Finally, agreement was assessed using intraclass correlation coefficients (ICCs; Shrout & Fleiss, 1979), which indexed the agreement between two measures: the retrospective and momentary assessments of significant mood shifts. For calculation of ICC, the number of days with extreme mood changes recalled on the mood calendar was compared with the number of days of extreme mood changes experienced based on EMA data, using the ST-PAC index described above. ICCs were calculated for the absolute agreement between the retrospective and momentary reports using a two-way random effects model. No ICC value was significantly different from zero, indicating poor agreement between the retrospective and momentary reports of significant mood shifts.

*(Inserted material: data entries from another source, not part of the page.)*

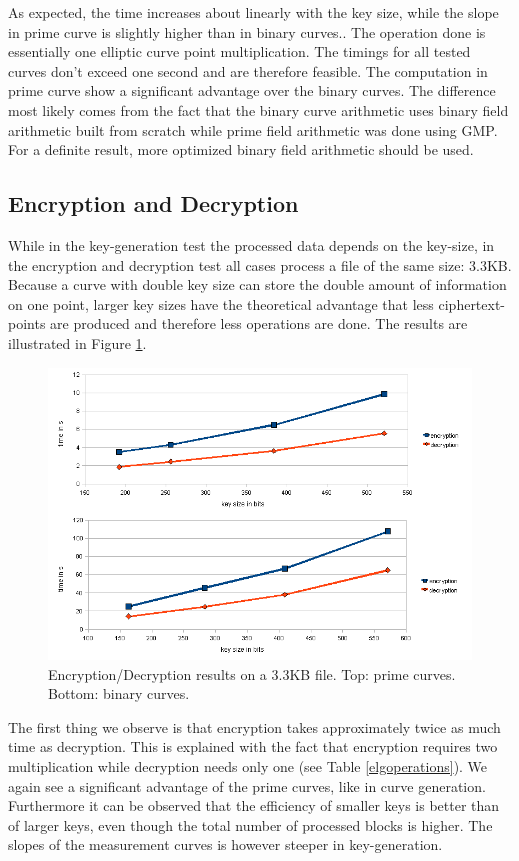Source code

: \documentclass[11pt,english]{article}
\begin{document}
As expected, the time increases about linearly with the key size, while the slope in prime curve is slightly higher than in binary curves.. The operation done is essentially one elliptic curve point multiplication. The timings for all tested curves don't exceed one second and are therefore feasible. The computation in prime curve show a significant advantage over the binary curves. The difference most likely comes from the fact that the binary curve arithmetic uses binary field arithmetic built from scratch while prime field arithmetic was done using GMP. For a definite result, more optimized binary field arithmetic should be used.

\subsection{Encryption and Decryption}
While in the key-generation test the processed data depends on the key-size, in the encryption and decryption test all cases process a file of the same size: 3.3KB. Because a curve with double key size can store the double amount of information on one point, larger key sizes have the theoretical advantage that less ciphertext-points are produced and therefore less operations are done. The results are illustrated in Figure \ref{figure:encdec}.

\label{encdecres}
\begin{figure}[h]
\centering
\includegraphics[scale=0.6]{dia2.png}
\caption{Encryption/Decryption results on a 3.3KB file. Top: prime curves. Bottom: binary curves.}
\label{figure:encdec}
\end{figure}

The first thing we observe is that encryption takes approximately twice as much time as decryption. This is explained with the fact that encryption requires two multiplication while decryption needs only one (see Table \ref{elgoperations}). We again see a significant advantage of the prime curves, like in curve generation. Furthermore it can be observed that the efficiency of smaller keys is better than of larger keys, even though the total number of processed blocks is higher. The slopes of the measurement curves is however steeper in key-generation.
\end{document}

Across all participants, the absolute agreement ICC was -.02 (95% CI = -.12 to .11) for negative mood shifts over the study period, .01 (95% CI = -.06 to .09) for positive mood shifts over the study period, -.04 (95% CI = -.20 to .14) for negative mood shifts over the last week, and -.01 (95% CI = -.13 to .13) for positive mood shifts over the last week. Among BPD participants, the ICC was .001 (95% CI = -.13 to .17) for negative mood shifts over the study period, .05 (95% CI = -.06 to .20) for positive mood shifts over the study period, .03 (95% CI = -.12 to .21) for negative mood shifts over the last week, and -.05 (95% CI = -.24 to .17) for positive mood shifts over the last week. For MDD/DYS participants, the ICC was -.06 (95% CI = -.23 to .16) for negative mood shifts over the study period, -.07 (95% CI = -.20 to .13) for positive mood shifts over the study period, -.07 (95% CI = -.27 to .18) for negative mood shifts over the last week, and -.01 (95% CI = -.29 to .29) for positive mood shifts over the last week.

Discussion

Overall, our results indicate low to modest agreement between either retrospective or trait reports of mood instability/intensity and momentary assessments of mood instability. Results from this study indicate that scores from questionnaire measures of trait affective instability show relatively modest associations with participants' experienced affective instability and average mood intensity, as derived from EMA reports of mood state in patients' natural environments. Although the PAI-BOR-AI scores showed the greatest correspondence to EMA mood indices, the associations were variable across types of negative affect and across group and were of a moderate strength, at best. PAI-BOR scores were more highly related to momentary affect for BPD individuals and to EMA indices of hostility (for both participant groups). ALS scores showed inconsistent and modest correlations with EMA mood indices, primarily for BPD individuals, and AIM-pos scores were moderately correlated with momentary indices of positive affect, but only for BPD individuals. Finally, retrospective reports of extreme mood changes, whether over the previous month or the immediately preceding week, were largely unrelated to EMA indices of acute affect changes across both patient groups. Results indicated that both groups are more accurate in recalling days without extreme mood shifts, but have great difficulty accurately recalling days with such shifts.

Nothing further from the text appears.